Stored data
****************

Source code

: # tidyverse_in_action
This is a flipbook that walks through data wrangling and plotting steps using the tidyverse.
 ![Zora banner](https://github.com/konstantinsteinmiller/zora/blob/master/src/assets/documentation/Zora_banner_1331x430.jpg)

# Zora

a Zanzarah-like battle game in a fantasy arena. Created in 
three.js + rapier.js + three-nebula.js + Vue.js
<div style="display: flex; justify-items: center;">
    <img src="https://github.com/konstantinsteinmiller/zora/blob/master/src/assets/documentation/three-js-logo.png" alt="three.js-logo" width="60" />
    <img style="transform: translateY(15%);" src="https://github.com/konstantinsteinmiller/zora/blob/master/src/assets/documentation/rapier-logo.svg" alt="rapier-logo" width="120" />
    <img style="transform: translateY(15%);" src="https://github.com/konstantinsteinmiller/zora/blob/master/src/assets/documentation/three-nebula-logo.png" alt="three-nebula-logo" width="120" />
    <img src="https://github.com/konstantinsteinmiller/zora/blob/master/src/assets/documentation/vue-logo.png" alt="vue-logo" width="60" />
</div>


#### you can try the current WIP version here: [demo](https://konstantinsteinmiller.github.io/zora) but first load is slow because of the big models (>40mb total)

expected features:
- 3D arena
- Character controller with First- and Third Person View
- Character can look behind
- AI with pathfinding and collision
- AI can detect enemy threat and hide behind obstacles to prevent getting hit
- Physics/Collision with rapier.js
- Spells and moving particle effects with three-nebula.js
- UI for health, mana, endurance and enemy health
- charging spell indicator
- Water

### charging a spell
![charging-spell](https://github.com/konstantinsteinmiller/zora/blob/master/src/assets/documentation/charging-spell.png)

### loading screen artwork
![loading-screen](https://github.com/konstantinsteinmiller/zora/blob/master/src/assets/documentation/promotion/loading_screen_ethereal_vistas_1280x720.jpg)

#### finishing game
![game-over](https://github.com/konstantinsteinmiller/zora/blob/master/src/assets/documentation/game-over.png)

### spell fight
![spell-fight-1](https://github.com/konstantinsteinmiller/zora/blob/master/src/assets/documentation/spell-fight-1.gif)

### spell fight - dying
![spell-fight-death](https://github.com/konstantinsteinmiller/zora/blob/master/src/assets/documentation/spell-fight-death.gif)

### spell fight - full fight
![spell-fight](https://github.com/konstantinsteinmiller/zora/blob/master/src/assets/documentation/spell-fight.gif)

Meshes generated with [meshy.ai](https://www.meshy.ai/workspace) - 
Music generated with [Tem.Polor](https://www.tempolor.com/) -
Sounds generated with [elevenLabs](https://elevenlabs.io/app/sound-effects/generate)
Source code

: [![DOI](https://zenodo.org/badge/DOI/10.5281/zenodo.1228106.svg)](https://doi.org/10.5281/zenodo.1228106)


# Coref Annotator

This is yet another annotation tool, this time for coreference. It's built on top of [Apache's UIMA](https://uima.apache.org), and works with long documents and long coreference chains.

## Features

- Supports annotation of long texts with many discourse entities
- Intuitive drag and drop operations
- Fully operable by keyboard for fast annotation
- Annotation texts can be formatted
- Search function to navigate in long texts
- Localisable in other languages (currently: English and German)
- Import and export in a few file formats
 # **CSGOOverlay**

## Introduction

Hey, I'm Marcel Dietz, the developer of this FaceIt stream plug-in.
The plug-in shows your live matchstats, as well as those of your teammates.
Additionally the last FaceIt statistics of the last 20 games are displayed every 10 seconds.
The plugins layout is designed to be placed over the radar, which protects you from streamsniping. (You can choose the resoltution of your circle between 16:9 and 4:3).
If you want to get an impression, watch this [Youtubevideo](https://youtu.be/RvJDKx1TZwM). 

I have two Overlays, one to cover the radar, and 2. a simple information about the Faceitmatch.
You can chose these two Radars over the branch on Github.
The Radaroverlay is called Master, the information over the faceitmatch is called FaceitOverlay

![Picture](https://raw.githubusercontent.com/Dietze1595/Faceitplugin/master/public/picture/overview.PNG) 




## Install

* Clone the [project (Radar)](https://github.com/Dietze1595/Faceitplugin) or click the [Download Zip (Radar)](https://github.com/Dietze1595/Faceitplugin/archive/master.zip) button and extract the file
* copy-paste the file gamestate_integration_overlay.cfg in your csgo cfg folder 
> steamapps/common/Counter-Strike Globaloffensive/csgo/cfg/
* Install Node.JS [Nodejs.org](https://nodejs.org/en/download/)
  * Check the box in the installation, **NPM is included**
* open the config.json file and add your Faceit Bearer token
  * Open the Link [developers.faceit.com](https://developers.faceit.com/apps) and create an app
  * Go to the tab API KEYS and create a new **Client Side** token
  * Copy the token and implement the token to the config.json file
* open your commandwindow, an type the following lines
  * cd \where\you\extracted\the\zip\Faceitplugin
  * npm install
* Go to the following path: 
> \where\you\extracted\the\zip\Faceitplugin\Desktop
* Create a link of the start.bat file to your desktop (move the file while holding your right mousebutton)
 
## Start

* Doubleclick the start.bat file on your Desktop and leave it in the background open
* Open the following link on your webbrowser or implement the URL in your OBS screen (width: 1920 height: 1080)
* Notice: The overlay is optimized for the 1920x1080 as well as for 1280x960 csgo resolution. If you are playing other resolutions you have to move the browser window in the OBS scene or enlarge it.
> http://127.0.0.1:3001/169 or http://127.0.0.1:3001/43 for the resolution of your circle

****************

Problem: All the entries above need to be repeated word for word.

Response:
Source code

: # tidyverse_in_action
This is a flipbook that walks through data wrangling and plotting steps using the tidyverse.
 ![Zora banner](https://github.com/konstantinsteinmiller/zora/blob/master/src/assets/documentation/Zora_banner_1331x430.jpg)

# Zora

a Zanzarah-like battle game in a fantasy arena. Created in 
three.js + rapier.js + three-nebula.js + Vue.js
<div style="display: flex; justify-items: center;">
    <img src="https://github.com/konstantinsteinmiller/zora/blob/master/src/assets/documentation/three-js-logo.png" alt="three.js-logo" width="60" />
    <img style="transform: translateY(15%);" src="https://github.com/konstantinsteinmiller/zora/blob/master/src/assets/documentation/rapier-logo.svg" alt="rapier-logo" width="120" />
    <img style="transform: translateY(15%);" src="https://github.com/konstantinsteinmiller/zora/blob/master/src/assets/documentation/three-nebula-logo.png" alt="three-nebula-logo" width="120" />
    <img src="https://github.com/konstantinsteinmiller/zora/blob/master/src/assets/documentation/vue-logo.png" alt="vue-logo" width="60" />
</div>


#### you can try the current WIP version here: [demo](https://konstantinsteinmiller.github.io/zora) but first load is slow because of the big models (>40mb total)

expected features:
- 3D arena
- Character controller with First- and Third Person View
- Character can look behind
- AI with pathfinding and collision
- AI can detect enemy threat and hide behind obstacles to prevent getting hit
- Physics/Collision with rapier.js
- Spells and moving particle effects with three-nebula.js
- UI for health, mana, endurance and enemy health
- charging spell indicator
- Water

### charging a spell
![charging-spell](https://github.com/konstantinsteinmiller/zora/blob/master/src/assets/documentation/charging-spell.png)

### loading screen artwork
![loading-screen](https://github.com/konstantinsteinmiller/zora/blob/master/src/assets/documentation/promotion/loading_screen_ethereal_vistas_1280x720.jpg)

#### finishing game
![game-over](https://github.com/konstantinsteinmiller/zora/blob/master/src/assets/documentation/game-over.png)

### spell fight
![spell-fight-1](https://github.com/konstantinsteinmiller/zora/blob/master/src/assets/documentation/spell-fight-1.gif)

### spell fight - dying
![spell-fight-death](https://github.com/konstantinsteinmiller/zora/blob/master/src/assets/documentation/spell-fight-death.gif)

### spell fight - full fight
![spell-fight](https://github.com/konstantinsteinmiller/zora/blob/master/src/assets/documentation/spell-fight.gif)

Meshes generated with [meshy.ai](https://www.meshy.ai/workspace) - 
Music generated with [Tem.Polor](https://www.tempolor.com/) -
Sounds generated with [elevenLabs](https://elevenlabs.io/app/sound-effects/generate)
Source code

: [![DOI](https://zenodo.org/badge/DOI/10.5281/zenodo.1228106.svg)](https://doi.org/10.5281/zenodo.1228106)


# Coref Annotator

This is yet another annotation tool, this time for coreference. It's built on top of [Apache's UIMA](https://uima.apache.org), and works with long documents and long coreference chains.

## Features

- Supports annotation of long texts with many discourse entities
- Intuitive drag and drop operations
- Fully operable by keyboard for fast annotation
- Annotation texts can be formatted
- Search function to navigate in long texts
- Localisable in other languages (currently: English and German)
- Import and export in a few file formats
 # **CSGOOverlay**

## Introduction

Hey, I'm Marcel Dietz, the developer of this FaceIt stream plug-in.
The plug-in shows your live matchstats, as well as those of your teammates.
Additionally the last FaceIt statistics of the last 20 games are displayed every 10 seconds.
The plugins layout is designed to be placed over the radar, which protects you from streamsniping. (You can choose the resoltution of your circle between 16:9 and 4:3).
If you want to get an impression, watch this [Youtubevideo](https://youtu.be/RvJDKx1TZwM). 

I have two Overlays, one to cover the radar, and 2. a simple information about the Faceitmatch.
You can chose these two Radars over the branch on Github.
The Radaroverlay is called Master, the information over the faceitmatch is called FaceitOverlay

![Picture](https://raw.githubusercontent.com/Dietze1595/Faceitplugin/master/public/picture/overview.PNG) 




## Install

* Clone the [project (Radar)](https://github.com/Dietze1595/Faceitplugin) or click the [Download Zip (Radar)](https://github.com/Dietze1595/Faceitplugin/archive/master.zip) button and extract the file
* copy-paste the file gamestate_integration_overlay.cfg in your csgo cfg folder 
> steamapps/common/Counter-Strike Globaloffensive/csgo/cfg/
* Install Node.JS [Nodejs.org](https://nodejs.org/en/download/)
  * Check the box in the installation, **NPM is included**
* open the config.json file and add your Faceit Bearer token
  * Open the Link [developers.faceit.com](https://developers.faceit.com/apps) and create an app
  * Go to the tab API KEYS and create a new **Client Side** token
  * Copy the token and implement the token to the config.json file
* open your commandwindow, an type the following lines
  * cd \where\you\extracted\the\zip\Faceitplugin
  * npm install
* Go to the following path: 
> \where\you\extracted\the\zip\Faceitplugin\Desktop
* Create a link of the start.bat file to your desktop (move the file while holding your right mousebutton)
 
## Start

* Doubleclick the start.bat file on your Desktop and leave it in the background open
* Open the following link on your webbrowser or implement the URL in your OBS screen (width: 1920 height: 1080)
* Notice: The overlay is optimized for the 1920x1080 as well as for 1280x960 csgo resolution. If you are playing other resolutions you have to move the browser window in the OBS scene or enlarge it.
> http://127.0.0.1:3001/169 or http://127.0.0.1:3001/43 for the resolution of your circle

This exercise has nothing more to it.